**PROBLEM TO WORK ON**
Restate the material verbatim, every line included.

**INFORMATION SUPPLIED**
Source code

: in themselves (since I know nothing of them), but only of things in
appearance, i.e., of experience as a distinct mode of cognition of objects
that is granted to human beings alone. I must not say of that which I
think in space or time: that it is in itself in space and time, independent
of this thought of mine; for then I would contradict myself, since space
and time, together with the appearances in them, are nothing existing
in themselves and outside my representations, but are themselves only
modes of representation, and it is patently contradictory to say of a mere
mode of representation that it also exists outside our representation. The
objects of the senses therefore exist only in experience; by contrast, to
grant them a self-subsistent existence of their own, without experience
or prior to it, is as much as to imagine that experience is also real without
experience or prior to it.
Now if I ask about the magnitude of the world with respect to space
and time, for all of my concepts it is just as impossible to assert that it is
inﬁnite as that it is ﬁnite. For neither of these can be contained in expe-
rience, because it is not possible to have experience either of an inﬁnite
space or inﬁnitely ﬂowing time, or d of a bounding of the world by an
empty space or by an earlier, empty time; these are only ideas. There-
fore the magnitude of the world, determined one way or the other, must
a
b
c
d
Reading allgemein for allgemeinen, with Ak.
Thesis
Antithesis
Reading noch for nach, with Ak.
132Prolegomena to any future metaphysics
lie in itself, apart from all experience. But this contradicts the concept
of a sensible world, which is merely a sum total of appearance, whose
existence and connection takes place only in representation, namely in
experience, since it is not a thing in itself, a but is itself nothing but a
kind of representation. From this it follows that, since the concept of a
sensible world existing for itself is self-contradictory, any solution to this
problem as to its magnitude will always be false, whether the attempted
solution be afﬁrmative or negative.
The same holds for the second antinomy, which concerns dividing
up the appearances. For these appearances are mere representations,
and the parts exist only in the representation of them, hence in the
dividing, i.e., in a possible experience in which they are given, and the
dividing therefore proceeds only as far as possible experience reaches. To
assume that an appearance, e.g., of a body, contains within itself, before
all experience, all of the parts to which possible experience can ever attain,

**RESPONSE TO THE TASK**
Source code

: in themselves (since I know nothing of them), but only of things in
appearance, i.e., of experience as a distinct mode of cognition of objects
that is granted to human beings alone. I must not say of that which I
think in space or time: that it is in itself in space and time, independent
of this thought of mine; for then I would contradict myself, since space
and time, together with the appearances in them, are nothing existing
in themselves and outside my representations, but are themselves only
modes of representation, and it is patently contradictory to say of a mere
mode of representation that it also exists outside our representation. The
objects of the senses therefore exist only in experience; by contrast, to
grant them a self-subsistent existence of their own, without experience
or prior to it, is as much as to imagine that experience is also real without
experience or prior to it.
Now if I ask about the magnitude of the world with respect to space
and time, for all of my concepts it is just as impossible to assert that it is
inﬁnite as that it is ﬁnite. For neither of these can be contained in expe-
rience, because it is not possible to have experience either of an inﬁnite
space or inﬁnitely ﬂowing time, or d of a bounding of the world by an
empty space or by an earlier, empty time; these are only ideas. There-
fore the magnitude of the world, determined one way or the other, must
a
b
c
d
Reading allgemein for allgemeinen, with Ak.
Thesis
Antithesis
Reading noch for nach, with Ak.
132Prolegomena to any future metaphysics
lie in itself, apart from all experience. But this contradicts the concept
of a sensible world, which is merely a sum total of appearance, whose
existence and connection takes place only in representation, namely in
experience, since it is not a thing in itself, a but is itself nothing but a
kind of representation. From this it follows that, since the concept of a
sensible world existing for itself is self-contradictory, any solution to this
problem as to its magnitude will always be false, whether the attempted
solution be afﬁrmative or negative.
The same holds for the second antinomy, which concerns dividing
up the appearances. For these appearances are mere representations,
and the parts exist only in the representation of them, hence in the
dividing, i.e., in a possible experience in which they are given, and the
dividing therefore proceeds only as far as possible experience reaches. To
assume that an appearance, e.g., of a body, contains within itself, before
all experience, all of the parts to which possible experience can ever attain,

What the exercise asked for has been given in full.